• STUDY MATERIAL
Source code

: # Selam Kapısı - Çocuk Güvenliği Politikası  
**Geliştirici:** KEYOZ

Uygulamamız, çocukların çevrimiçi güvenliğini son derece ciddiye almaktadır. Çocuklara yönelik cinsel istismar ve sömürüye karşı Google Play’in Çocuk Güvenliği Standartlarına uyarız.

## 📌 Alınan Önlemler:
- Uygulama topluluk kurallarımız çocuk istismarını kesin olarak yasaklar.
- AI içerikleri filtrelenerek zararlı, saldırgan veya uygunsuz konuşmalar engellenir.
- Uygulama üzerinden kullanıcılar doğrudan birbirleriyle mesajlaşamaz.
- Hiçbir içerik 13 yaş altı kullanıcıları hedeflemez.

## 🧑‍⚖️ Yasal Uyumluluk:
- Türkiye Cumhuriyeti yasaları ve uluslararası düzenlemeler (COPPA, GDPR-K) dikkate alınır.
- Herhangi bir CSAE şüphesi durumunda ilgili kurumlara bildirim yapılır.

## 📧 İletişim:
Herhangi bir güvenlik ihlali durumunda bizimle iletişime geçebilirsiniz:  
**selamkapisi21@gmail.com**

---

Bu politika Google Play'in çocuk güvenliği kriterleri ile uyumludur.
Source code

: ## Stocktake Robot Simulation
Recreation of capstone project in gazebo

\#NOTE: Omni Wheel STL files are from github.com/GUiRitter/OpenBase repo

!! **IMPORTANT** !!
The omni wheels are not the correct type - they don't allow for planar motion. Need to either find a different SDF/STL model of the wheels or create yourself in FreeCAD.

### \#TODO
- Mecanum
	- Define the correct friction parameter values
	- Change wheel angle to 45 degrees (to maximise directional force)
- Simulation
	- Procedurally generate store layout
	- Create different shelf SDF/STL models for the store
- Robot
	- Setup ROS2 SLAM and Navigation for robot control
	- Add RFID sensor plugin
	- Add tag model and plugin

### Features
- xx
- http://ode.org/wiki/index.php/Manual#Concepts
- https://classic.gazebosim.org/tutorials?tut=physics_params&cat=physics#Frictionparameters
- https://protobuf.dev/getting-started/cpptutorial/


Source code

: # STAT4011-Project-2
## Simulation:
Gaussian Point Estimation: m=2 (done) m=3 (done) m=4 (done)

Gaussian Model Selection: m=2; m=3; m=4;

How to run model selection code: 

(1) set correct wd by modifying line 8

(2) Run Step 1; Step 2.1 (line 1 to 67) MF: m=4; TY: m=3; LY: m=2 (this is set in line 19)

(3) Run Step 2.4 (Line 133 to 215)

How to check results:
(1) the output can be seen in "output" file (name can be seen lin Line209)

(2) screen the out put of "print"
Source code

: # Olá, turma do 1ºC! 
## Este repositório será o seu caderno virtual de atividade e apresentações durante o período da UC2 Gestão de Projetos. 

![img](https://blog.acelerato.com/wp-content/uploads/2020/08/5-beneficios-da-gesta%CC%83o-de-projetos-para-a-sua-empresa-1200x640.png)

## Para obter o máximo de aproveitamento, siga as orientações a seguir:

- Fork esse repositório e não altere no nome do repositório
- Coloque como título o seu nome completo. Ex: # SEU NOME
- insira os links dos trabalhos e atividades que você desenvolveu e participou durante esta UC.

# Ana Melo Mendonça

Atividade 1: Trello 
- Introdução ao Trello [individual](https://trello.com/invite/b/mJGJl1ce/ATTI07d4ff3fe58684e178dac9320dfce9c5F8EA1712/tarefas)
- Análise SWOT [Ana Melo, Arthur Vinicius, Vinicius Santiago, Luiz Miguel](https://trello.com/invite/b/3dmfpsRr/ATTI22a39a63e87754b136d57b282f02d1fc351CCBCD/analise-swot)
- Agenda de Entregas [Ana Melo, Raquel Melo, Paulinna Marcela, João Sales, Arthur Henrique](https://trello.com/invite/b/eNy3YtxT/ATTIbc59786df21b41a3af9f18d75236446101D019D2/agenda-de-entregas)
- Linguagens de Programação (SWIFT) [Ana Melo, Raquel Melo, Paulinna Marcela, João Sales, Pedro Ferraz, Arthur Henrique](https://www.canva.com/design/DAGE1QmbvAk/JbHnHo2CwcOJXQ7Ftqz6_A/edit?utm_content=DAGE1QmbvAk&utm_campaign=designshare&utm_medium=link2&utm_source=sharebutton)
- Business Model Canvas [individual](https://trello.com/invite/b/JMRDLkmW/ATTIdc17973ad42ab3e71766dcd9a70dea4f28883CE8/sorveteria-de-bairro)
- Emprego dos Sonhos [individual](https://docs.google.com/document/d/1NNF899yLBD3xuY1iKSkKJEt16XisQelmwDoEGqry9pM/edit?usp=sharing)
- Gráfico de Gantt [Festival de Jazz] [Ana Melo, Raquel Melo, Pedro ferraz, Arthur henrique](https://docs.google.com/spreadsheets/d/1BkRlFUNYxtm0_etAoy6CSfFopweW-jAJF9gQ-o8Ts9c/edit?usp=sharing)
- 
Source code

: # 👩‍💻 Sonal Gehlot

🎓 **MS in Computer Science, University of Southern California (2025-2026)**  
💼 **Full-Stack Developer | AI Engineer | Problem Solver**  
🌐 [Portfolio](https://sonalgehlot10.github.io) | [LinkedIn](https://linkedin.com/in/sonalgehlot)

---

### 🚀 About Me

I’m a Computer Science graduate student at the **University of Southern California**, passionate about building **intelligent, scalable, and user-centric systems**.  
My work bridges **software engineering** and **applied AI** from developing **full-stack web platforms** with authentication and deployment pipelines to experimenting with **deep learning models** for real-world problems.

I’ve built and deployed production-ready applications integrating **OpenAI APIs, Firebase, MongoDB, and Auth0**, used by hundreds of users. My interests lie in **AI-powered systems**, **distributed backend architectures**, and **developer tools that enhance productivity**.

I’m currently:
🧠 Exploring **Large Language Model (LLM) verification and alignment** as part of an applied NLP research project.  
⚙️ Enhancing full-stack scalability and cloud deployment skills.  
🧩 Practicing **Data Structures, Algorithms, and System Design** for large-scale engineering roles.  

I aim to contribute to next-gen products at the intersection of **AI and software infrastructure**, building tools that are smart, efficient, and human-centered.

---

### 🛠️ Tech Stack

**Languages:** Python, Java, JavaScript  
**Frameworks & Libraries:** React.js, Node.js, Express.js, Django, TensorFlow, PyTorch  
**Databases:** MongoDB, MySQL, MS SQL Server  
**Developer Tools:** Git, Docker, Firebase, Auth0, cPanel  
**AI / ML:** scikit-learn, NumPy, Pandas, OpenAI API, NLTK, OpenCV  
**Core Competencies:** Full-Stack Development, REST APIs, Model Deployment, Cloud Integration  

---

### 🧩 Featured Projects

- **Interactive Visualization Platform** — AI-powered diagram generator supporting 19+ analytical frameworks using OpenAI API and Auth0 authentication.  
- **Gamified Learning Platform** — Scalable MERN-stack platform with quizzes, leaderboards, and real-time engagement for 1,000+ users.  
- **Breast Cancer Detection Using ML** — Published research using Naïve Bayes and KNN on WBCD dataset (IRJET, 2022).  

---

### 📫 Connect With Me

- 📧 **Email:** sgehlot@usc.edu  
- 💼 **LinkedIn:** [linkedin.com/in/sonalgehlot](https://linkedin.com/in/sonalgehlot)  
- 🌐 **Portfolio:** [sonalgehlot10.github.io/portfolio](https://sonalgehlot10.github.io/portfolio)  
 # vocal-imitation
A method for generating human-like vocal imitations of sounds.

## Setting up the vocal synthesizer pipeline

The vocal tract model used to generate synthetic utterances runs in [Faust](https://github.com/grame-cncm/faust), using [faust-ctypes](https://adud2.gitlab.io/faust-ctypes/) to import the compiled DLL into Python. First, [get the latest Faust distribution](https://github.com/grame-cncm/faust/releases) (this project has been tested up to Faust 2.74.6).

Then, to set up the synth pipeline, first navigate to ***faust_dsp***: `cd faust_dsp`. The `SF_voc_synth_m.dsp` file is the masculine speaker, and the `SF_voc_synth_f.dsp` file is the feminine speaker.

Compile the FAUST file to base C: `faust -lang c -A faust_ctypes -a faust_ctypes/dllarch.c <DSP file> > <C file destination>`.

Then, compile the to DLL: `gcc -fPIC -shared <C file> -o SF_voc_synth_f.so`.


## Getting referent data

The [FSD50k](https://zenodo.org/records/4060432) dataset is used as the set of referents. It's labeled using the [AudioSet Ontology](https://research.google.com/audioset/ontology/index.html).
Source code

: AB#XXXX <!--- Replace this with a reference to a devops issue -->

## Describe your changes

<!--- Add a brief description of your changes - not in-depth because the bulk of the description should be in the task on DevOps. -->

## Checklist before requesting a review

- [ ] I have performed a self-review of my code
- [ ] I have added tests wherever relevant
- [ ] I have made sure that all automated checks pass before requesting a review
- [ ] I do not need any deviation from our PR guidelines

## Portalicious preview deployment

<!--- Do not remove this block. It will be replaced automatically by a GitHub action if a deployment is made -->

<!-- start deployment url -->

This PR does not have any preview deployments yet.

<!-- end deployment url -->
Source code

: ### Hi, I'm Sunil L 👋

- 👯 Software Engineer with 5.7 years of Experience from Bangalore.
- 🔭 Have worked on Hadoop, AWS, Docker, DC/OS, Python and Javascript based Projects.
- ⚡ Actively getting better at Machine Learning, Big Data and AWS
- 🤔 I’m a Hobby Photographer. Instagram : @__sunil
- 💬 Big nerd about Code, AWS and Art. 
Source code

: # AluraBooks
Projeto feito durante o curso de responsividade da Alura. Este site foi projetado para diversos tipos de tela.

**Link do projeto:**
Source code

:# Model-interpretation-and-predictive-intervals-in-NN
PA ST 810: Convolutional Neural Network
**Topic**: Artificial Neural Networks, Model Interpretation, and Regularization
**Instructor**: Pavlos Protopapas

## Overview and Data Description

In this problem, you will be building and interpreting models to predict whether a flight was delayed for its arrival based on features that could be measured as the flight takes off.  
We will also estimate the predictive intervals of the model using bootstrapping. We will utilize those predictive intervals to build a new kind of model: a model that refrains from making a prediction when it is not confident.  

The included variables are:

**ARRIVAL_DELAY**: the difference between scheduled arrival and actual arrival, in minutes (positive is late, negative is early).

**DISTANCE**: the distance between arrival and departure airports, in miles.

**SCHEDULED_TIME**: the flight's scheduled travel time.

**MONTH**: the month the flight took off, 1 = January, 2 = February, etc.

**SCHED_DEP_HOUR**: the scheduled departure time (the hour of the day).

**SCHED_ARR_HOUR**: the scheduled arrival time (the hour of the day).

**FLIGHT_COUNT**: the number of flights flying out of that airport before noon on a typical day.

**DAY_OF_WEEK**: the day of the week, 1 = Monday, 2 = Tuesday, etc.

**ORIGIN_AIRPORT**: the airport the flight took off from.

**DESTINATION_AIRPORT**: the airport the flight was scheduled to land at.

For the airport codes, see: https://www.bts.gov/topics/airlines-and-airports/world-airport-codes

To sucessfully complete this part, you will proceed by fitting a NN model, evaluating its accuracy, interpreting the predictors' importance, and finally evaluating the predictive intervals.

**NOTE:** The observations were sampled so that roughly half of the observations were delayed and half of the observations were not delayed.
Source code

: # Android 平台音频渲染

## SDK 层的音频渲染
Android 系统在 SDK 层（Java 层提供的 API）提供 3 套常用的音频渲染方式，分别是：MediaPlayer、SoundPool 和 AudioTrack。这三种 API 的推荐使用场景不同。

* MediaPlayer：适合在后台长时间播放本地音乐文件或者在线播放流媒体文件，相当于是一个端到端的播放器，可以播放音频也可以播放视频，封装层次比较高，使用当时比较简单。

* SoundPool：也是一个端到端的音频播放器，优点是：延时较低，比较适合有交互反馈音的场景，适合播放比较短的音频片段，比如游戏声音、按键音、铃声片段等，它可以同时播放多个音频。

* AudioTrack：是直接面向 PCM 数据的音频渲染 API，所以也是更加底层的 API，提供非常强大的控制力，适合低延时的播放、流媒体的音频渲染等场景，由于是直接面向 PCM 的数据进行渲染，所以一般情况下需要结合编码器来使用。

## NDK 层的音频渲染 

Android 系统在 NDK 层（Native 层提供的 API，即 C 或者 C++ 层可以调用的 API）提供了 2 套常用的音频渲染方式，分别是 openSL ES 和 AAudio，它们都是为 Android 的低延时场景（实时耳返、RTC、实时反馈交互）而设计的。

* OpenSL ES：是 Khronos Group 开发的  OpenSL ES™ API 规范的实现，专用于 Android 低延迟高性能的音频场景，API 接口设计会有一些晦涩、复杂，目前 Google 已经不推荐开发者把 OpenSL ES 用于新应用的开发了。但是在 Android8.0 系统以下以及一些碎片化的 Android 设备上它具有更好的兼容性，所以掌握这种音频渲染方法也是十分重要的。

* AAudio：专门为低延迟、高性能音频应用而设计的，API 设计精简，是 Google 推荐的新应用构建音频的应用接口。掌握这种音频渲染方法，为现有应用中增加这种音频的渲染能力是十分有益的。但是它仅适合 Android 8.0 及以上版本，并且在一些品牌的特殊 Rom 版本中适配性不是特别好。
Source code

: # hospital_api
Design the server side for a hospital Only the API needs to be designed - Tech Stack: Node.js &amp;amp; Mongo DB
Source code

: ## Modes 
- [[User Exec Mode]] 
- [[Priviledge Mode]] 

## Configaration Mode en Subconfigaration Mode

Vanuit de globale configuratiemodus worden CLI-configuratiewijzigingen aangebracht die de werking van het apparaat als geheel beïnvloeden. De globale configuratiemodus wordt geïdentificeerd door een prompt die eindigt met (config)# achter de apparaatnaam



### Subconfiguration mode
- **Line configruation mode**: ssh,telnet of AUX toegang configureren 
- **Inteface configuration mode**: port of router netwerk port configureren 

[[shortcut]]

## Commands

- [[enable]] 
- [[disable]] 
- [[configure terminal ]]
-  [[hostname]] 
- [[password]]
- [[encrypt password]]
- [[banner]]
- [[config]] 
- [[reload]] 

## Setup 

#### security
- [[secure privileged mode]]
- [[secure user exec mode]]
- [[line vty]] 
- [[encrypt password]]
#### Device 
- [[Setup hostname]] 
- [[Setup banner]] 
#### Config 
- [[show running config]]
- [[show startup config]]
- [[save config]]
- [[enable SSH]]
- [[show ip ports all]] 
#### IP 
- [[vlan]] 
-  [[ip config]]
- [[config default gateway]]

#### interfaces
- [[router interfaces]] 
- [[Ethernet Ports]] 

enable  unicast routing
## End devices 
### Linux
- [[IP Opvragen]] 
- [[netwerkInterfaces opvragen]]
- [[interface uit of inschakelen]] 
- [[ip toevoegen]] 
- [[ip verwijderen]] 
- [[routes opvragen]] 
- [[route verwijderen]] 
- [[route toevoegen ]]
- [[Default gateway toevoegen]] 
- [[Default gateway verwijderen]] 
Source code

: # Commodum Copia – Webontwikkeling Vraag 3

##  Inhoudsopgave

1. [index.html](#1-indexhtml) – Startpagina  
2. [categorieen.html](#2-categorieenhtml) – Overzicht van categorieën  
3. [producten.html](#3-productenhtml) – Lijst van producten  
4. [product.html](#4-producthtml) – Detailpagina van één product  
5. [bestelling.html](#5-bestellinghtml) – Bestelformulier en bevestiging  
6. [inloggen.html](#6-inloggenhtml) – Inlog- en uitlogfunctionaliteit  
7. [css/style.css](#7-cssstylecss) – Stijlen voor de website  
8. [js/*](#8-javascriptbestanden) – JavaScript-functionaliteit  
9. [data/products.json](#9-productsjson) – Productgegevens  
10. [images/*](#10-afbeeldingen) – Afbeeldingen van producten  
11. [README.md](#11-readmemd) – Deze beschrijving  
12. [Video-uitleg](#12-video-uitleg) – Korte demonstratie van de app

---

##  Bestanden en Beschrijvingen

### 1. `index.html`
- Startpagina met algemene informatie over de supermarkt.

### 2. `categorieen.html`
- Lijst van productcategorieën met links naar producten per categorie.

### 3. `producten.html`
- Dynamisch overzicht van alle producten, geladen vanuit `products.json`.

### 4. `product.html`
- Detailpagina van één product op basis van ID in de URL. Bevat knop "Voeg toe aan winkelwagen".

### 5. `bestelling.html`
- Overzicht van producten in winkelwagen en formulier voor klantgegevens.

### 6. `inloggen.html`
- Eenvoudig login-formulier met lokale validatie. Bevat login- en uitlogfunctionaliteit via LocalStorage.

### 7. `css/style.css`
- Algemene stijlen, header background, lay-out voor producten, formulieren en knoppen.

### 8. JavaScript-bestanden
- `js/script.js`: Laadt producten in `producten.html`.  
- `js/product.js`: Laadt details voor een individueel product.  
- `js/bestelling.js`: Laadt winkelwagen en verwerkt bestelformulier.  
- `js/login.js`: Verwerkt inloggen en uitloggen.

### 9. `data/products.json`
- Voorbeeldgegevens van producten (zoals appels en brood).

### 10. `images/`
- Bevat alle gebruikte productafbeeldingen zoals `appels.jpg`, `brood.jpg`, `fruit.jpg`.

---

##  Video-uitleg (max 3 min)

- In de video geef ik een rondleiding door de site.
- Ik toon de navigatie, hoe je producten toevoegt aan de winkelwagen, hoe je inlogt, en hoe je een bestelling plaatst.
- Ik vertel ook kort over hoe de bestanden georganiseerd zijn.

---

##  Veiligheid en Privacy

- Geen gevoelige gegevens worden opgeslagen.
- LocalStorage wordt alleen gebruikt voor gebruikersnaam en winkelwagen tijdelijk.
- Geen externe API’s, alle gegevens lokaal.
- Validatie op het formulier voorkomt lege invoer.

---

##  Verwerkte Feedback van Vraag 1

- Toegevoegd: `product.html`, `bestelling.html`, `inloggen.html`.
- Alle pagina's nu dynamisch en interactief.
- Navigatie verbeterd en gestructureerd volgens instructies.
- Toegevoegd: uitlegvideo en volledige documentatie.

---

• TASK
Begin with the top line of the material and go as far as the line with "- Türkiye Cumhuriyeti". Set down those lines exactly, both ends included, and nothing more.

• TASK SOLUTION
Source code

: # Selam Kapısı - Çocuk Güvenliği Politikası  
**Geliştirici:** KEYOZ

Uygulamamız, çocukların çevrimiçi güvenliğini son derece ciddiye almaktadır. Çocuklara yönelik cinsel istismar ve sömürüye karşı Google Play’in Çocuk Güvenliği Standartlarına uyarız.

## 📌 Alınan Önlemler:
- Uygulama topluluk kurallarımız çocuk istismarını kesin olarak yasaklar.
- AI içerikleri filtrelenerek zararlı, saldırgan veya uygunsuz konuşmalar engellenir.
- Uygulama üzerinden kullanıcılar doğrudan birbirleriyle mesajlaşamaz.
- Hiçbir içerik 13 yaş altı kullanıcıları hedeflemez.

## 🧑‍⚖️ Yasal Uyumluluk:
- Türkiye Cumhuriyeti yasaları ve uluslararası düzenlemeler (COPPA, GDPR-K) dikkate alınır.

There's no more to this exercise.